**Problem requirements:** Return all lines of the listing below that carry the word "tipo".

[[ Data provided open ]]

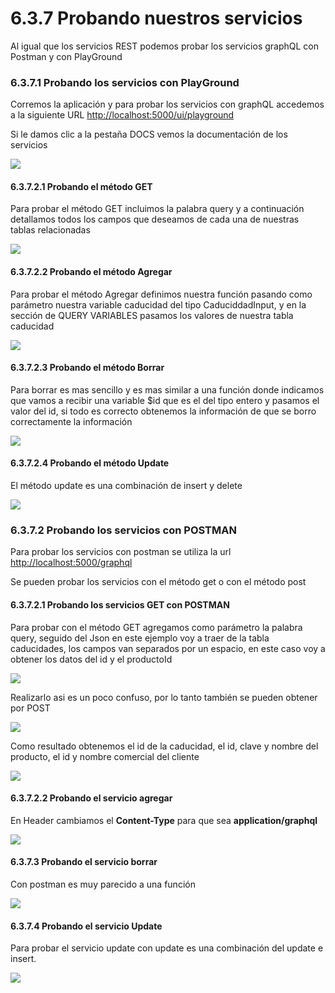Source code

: # 6.3.7 Probando nuestros servicios

Al igual que los servicios REST podemos probar los servicios graphQL con Postman y con PlayGround

### 6.3.7.1 Probando los servicios con PlayGround

Corremos la aplicación y para probar los servicios con graphQL accedemos a la siguiente URL [http://localhost:5000/ui/playground](http://localhost:5000/ui/playground)

Si le damos clic a la pestaña DOCS vemos la documentación de los servicios

![](../../.gitbook/assets/image%20%28171%29.png)

#### 6.3.7.2.1 Probando el método GET

Para probar el método GET incluimos la palabra query y a continuación detallamos todos los campos que deseamos de cada una de nuestras tablas relacionadas

![](../../.gitbook/assets/image%20%28238%29.png)

#### 6.3.7.2.2 Probando el método Agregar

Para probar el método Agregar definimos nuestra función pasando como parámetro nuestra variable caducidad del tipo CaduciddadInput, y en la sección de QUERY VARIABLES pasamos los valores de nuestra tabla caducidad

![](../../.gitbook/assets/image%20%28278%29.png)

#### 6.3.7.2.3 Probando el método Borrar

Para borrar es mas sencillo y es mas similar a una función donde indicamos que vamos a recibir una variable $id que es el del tipo entero y pasamos el valor del id, si todo es correcto obtenemos la información de que se borro correctamente la información

![](../../.gitbook/assets/image%20%28340%29.png)

#### 6.3.7.2.4 Probando el método Update

El método update es una combinación de insert y delete

![](../../.gitbook/assets/image%20%28129%29.png)

### 6.3.7.2 Probando los servicios con POSTMAN

Para probar los servicios con postman se utiliza la url [http://localhost:5000/graphql](http://localhost:5000/graphql)

Se pueden probar los servicios con el método get o con el método post

#### 6.3.7.2.1 Probando los servicios GET con POSTMAN

Para probar con el método GET agregamos como parámetro la palabra query, seguido del Json en este ejemplo voy a traer de la tabla caducidades, los campos van separados por un espacio, en este caso voy a obtener los datos del id y el productoId

![](../../.gitbook/assets/image%20%28338%29.png)

Realizarlo asi es un poco confuso, por lo tanto también se pueden obtener por POST

![](../../.gitbook/assets/image%20%28124%29.png)

Como resultado obtenemos el id de la caducidad, el id, clave y nombre del producto, el id y nombre comercial del cliente

![](../../.gitbook/assets/image%20%28308%29.png)

#### 6.3.7.2.2 Probando el servicio agregar

En Header cambiamos el **Content-Type** para que sea **application/graphql**

![](../../.gitbook/assets/image%20%28248%29.png)

#### 6.3.7.3 Probando el servicio borrar

Con postman es muy parecido a una función

![](../../.gitbook/assets/image%20%28179%29.png)

#### 6.3.7.4 Probando el servicio Update

Para probar el servicio update con update es una combinación del update e insert.

![](../../.gitbook/assets/image%20%28293%29.png)

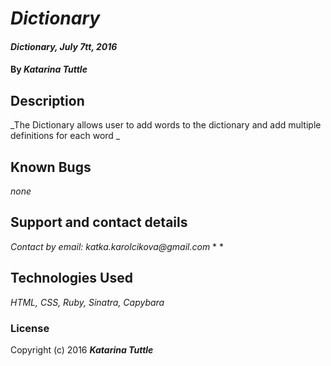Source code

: # _Dictionary_

#### _Dictionary, July 7tt, 2016_

#### By _**Katarina Tuttle**_

## Description

_The Dictionary allows user to add words to the dictionary and add multiple definitions for each word _

## Known Bugs

_none_

## Support and contact details

_Contact by email: katka.karolcikova@gmail.com_
* 
*

## Technologies Used

_HTML, CSS, Ruby, Sinatra, Capybara_

### License

Copyright (c) 2016 **_Katarina Tuttle_**
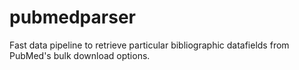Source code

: # pubmedparser
Fast data pipeline to retrieve particular bibliographic datafields from PubMed's bulk download options.
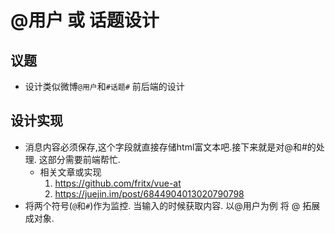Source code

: # @用户 或 话题设计
## 议题
- 设计类似微博`@用户`和`#话题#` 前后端的设计


## 设计实现
- 消息内容必须保存,这个字段就直接存储html富文本吧.接下来就是对@和#的处理. 这部分需要前端帮忙.
    - 相关文章或实现
        1. https://github.com/fritx/vue-at
        2. https://juejin.im/post/6844904013020790798
- 将两个符号(`@`和`#`)作为监控. 当输入的时候获取内容. 以@用户为例
    将 @ 拓展成对象. 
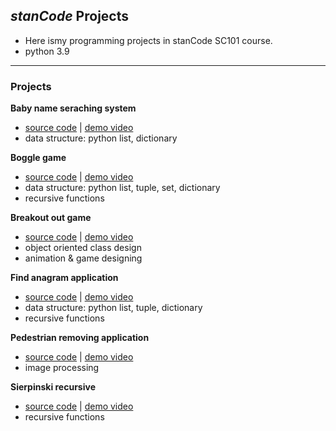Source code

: 
## _stanCode_ Projects
- Here ismy programming projects in stanCode SC101 course.
- python 3.9


---
### Projects

**Baby name seraching system**
- [source code](https://github.com/surfsunx/stanCodeProjects/tree/main/baby_name_searching_system) | [demo video](https://www.youtube.com/watch?v=9JIc0CZwsa4&list=PL6FWNwNPGCE56gP3lxhYPLoUbqE_unUiP&index=4)
- data structure: python list, dictionary

**Boggle game**
- [source code](https://github.com/surfsunx/stanCodeProjects/tree/main/boggle_game_solver) | [demo video](https://www.youtube.com/watch?v=gbLlbpOppzA&list=PL6FWNwNPGCE56gP3lxhYPLoUbqE_unUiP&index=3)
- data structure: python list, tuple, set, dictionary
- recursive functions

**Breakout out game**
- [source code](https://github.com/surfsunx/stanCodeProjects/tree/main/break_out_game) | [demo video](https://www.youtube.com/watch?v=o63KPoIXJS4&list=PL6FWNwNPGCE56gP3lxhYPLoUbqE_unUiP&index=1)
- object oriented class design
- animation & game designing

**Find anagram application**
- [source code](https://github.com/surfsunx/stanCodeProjects/tree/main/find_anagram) | [demo video](https://drive.google.com/file/d/11rpaFW1OtkK1mxBQUwLScB4xgwA7M45v/view?usp=drive_link)
- data structure: python list, tuple, dictionary
- recursive functions

**Pedestrian removing application**
- [source code](https://github.com/surfsunx/stanCodeProjects/tree/main/pedestrian_removing_application) | [demo video](https://www.youtube.com/watch?v=qy8tyEdPoJc&list=PL6FWNwNPGCE56gP3lxhYPLoUbqE_unUiP&index=2)
- image processing

**Sierpinski recursive**
- [source code](https://github.com/surfsunx/stanCodeProjects/tree/main/sierpinski_recursive) | [demo video](https://drive.google.com/file/d/1PqCyZuTHdGlO0yLLNVEu9upR9PF7fE_5/view?usp=sharing)
- recursive functions
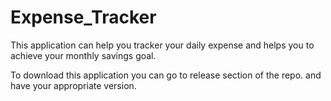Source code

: # Expense_Tracker

This application can help you tracker your daily expense and helps you to achieve your monthly
savings goal.

To download this application you can go to release section of the repo. and have your appropriate
version.
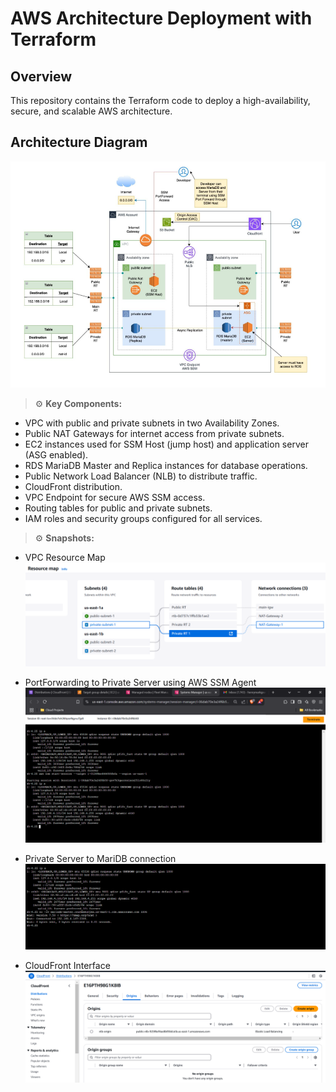 # AWS Architecture Deployment with Terraform

## Overview
This repository contains the Terraform code to deploy a high-availability, secure, and scalable AWS architecture.

## Architecture Diagram
![](./screenshots-aws/architecture.png)


> ⚙️ **Key Components:**
- VPC with public and private subnets in two Availability Zones.
- Public NAT Gateways for internet access from private subnets.
- EC2 instances used for SSM Host (jump host) and application server (ASG enabled).
- RDS MariaDB Master and Replica instances for database operations.
- Public Network Load Balancer (NLB) to distribute traffic.
- CloudFront distribution.
- VPC Endpoint for secure AWS SSM access.
- Routing tables for public and private subnets.
- IAM roles and security groups configured for all services.

> ⚙️ **Snapshots:**

- VPC Resource Map
  ![](./screenshots-aws/vpc-overview.png)
  
- PortForwarding to Private Server using AWS SSM Agent
  ![](./screenshots-aws/ssm-server-portforwarding.png)
  
- Private Server to MariDB connection
  ![](./screenshots-aws/server-mariadb.png)
  
- CloudFront Interface
  ![](./screenshots-aws/cloudfront-nlb.png)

[[ Data provided closed ]]

**Solved problem:**
Para probar el método Agregar definimos nuestra función pasando como parámetro nuestra variable caducidad del tipo CaduciddadInput, y en la sección de QUERY VARIABLES pasamos los valores de nuestra tabla caducidad
Para borrar es mas sencillo y es mas similar a una función donde indicamos que vamos a recibir una variable $id que es el del tipo entero y pasamos el valor del id, si todo es correcto obtenemos la información de que se borro correctamente la información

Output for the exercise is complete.